Collected data:
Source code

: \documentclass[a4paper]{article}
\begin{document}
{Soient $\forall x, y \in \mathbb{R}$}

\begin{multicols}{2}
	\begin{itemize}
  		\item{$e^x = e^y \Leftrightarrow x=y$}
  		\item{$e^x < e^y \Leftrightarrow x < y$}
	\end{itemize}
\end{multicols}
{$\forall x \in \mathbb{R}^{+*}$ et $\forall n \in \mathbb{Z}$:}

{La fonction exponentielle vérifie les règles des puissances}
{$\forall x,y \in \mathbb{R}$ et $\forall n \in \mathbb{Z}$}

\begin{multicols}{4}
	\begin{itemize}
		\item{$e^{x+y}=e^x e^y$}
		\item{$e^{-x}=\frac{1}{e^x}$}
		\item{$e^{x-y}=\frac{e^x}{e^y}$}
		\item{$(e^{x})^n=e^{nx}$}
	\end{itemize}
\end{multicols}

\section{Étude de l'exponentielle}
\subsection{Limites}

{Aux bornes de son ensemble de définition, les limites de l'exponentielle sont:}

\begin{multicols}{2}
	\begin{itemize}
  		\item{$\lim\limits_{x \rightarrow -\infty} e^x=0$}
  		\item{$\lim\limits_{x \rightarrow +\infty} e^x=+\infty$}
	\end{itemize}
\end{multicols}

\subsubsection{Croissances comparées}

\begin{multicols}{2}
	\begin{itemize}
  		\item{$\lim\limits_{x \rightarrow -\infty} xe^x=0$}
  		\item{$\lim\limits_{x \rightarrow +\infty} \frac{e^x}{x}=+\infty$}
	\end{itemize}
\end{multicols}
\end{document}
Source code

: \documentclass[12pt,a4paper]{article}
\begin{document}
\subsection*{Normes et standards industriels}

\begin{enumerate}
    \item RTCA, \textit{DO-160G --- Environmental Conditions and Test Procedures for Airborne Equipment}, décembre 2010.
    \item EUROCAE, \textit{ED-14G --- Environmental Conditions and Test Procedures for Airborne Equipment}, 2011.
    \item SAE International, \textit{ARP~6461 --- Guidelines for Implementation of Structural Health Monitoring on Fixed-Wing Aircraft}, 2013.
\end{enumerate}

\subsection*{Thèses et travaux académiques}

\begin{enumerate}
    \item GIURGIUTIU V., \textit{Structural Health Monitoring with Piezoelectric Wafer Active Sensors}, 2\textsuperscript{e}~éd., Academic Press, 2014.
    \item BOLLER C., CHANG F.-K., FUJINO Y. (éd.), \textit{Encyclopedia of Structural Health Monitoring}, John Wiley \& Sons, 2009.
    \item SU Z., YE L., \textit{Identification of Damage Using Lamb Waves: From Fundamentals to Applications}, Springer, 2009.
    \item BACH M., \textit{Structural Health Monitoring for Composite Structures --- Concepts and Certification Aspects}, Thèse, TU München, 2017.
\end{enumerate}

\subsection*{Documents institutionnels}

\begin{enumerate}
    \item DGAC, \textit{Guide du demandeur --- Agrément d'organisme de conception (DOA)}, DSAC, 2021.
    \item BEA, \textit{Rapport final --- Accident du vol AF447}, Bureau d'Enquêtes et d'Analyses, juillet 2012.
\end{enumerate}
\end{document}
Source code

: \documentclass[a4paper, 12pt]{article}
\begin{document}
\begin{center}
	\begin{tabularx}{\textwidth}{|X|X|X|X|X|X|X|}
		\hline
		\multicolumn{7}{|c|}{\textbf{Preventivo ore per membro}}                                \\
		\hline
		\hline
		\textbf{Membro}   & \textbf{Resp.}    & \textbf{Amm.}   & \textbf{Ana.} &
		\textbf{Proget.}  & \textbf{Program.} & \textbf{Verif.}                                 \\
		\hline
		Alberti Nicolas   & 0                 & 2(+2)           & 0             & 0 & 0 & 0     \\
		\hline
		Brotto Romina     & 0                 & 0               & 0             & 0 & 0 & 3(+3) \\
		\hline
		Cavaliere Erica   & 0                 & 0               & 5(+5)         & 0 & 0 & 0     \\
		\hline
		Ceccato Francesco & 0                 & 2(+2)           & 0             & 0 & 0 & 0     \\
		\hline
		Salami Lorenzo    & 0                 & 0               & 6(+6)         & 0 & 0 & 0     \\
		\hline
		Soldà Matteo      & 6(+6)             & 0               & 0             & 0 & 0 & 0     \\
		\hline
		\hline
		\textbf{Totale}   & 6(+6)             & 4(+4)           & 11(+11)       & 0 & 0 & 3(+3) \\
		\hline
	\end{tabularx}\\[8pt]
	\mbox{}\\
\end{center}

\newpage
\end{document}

▶ WORK ITEM
Go through the records above and copy each line where "article" is found.

▶ TASK SOLUTION
: \documentclass[a4paper]{article}
: \documentclass[12pt,a4paper]{article}
: \documentclass[a4paper, 12pt]{article}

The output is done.